====== Extracted information

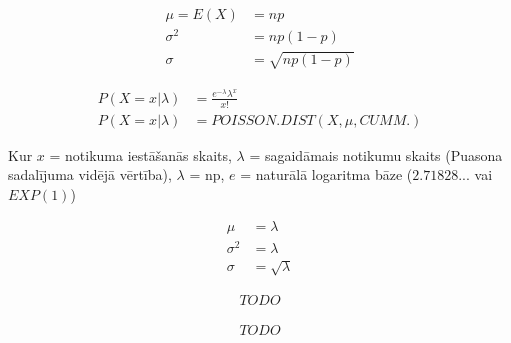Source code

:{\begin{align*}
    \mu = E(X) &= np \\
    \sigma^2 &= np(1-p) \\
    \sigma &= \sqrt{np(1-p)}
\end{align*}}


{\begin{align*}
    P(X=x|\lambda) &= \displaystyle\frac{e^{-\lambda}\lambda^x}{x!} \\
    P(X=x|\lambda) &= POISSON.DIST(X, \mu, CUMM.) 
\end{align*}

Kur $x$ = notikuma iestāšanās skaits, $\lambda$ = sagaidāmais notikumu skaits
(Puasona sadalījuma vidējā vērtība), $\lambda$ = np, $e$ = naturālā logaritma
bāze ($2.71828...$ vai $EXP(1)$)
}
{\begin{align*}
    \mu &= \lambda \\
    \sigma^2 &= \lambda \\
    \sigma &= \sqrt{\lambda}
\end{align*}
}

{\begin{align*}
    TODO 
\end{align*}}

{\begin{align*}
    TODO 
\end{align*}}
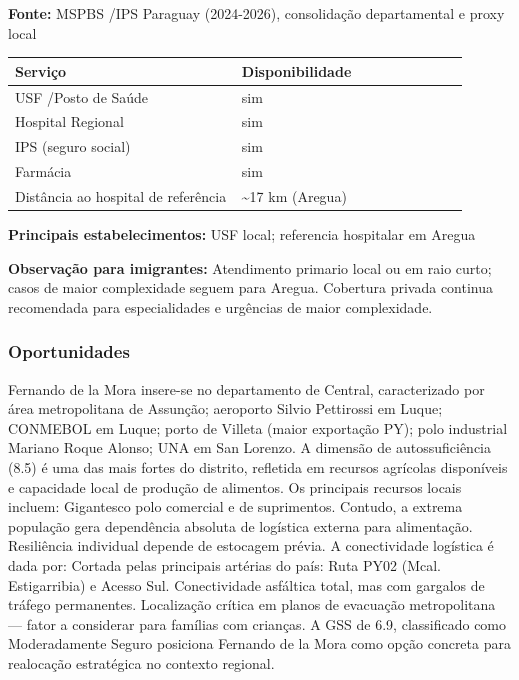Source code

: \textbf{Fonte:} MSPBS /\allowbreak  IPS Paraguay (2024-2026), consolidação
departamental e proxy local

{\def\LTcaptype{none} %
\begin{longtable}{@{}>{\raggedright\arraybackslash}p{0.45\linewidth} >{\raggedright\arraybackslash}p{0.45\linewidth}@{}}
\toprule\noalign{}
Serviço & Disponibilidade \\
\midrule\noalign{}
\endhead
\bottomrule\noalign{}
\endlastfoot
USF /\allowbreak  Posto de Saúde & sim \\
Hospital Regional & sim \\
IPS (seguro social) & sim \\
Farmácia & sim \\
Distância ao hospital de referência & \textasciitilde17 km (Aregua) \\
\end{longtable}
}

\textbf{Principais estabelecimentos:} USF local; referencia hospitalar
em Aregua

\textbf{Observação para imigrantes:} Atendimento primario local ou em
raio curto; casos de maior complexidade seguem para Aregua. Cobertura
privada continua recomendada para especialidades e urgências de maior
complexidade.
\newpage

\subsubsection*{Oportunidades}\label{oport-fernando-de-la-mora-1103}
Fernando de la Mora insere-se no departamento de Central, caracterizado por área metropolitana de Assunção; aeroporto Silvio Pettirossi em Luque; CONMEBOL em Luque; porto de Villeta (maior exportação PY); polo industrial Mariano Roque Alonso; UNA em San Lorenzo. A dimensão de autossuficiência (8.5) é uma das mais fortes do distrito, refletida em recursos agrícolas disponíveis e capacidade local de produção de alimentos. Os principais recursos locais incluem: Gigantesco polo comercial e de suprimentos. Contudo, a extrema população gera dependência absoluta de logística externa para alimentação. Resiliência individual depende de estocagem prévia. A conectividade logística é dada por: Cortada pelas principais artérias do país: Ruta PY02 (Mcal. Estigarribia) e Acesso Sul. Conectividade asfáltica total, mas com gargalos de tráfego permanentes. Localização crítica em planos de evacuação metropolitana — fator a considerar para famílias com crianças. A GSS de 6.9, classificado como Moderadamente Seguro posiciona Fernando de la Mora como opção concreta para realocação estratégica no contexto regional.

============
====== Extracted information

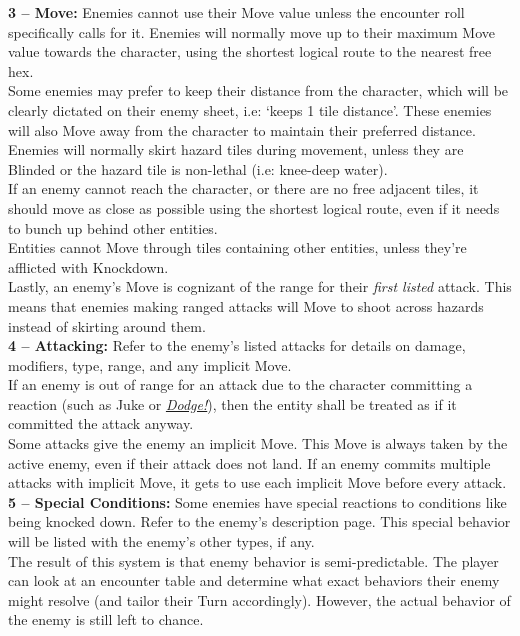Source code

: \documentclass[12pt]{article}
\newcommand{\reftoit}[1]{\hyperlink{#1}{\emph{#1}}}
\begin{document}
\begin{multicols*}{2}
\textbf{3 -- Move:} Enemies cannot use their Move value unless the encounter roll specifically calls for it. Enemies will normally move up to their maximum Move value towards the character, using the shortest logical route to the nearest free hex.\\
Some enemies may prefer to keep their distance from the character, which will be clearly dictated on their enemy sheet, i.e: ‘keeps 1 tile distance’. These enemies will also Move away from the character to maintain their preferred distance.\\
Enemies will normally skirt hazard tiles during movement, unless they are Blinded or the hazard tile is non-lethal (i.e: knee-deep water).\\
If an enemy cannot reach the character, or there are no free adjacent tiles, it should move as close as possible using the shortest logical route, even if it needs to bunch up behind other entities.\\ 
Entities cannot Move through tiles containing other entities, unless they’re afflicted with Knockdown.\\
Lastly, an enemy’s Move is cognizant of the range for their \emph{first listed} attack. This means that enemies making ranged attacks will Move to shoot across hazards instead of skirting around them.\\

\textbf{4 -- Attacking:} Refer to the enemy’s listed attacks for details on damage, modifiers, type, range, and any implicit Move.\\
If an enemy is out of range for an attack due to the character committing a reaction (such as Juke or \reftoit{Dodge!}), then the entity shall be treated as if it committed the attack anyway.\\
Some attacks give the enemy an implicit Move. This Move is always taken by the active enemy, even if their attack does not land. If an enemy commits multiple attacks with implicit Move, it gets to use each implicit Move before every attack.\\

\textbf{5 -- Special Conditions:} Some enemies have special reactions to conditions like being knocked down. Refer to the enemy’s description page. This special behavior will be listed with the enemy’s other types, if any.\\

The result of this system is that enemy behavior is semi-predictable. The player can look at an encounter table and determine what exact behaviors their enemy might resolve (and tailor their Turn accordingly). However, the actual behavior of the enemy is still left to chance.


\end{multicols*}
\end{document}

============

What lines in the data above contain the word "entities"? Show them all.

▸ **Solution to the exercise**:
If an enemy cannot reach the character, or there are no free adjacent tiles, it should move as close as possible using the shortest logical route, even if it needs to bunch up behind other entities.\\ 
Entities cannot Move through tiles containing other entities, unless they’re afflicted with Knockdown.\\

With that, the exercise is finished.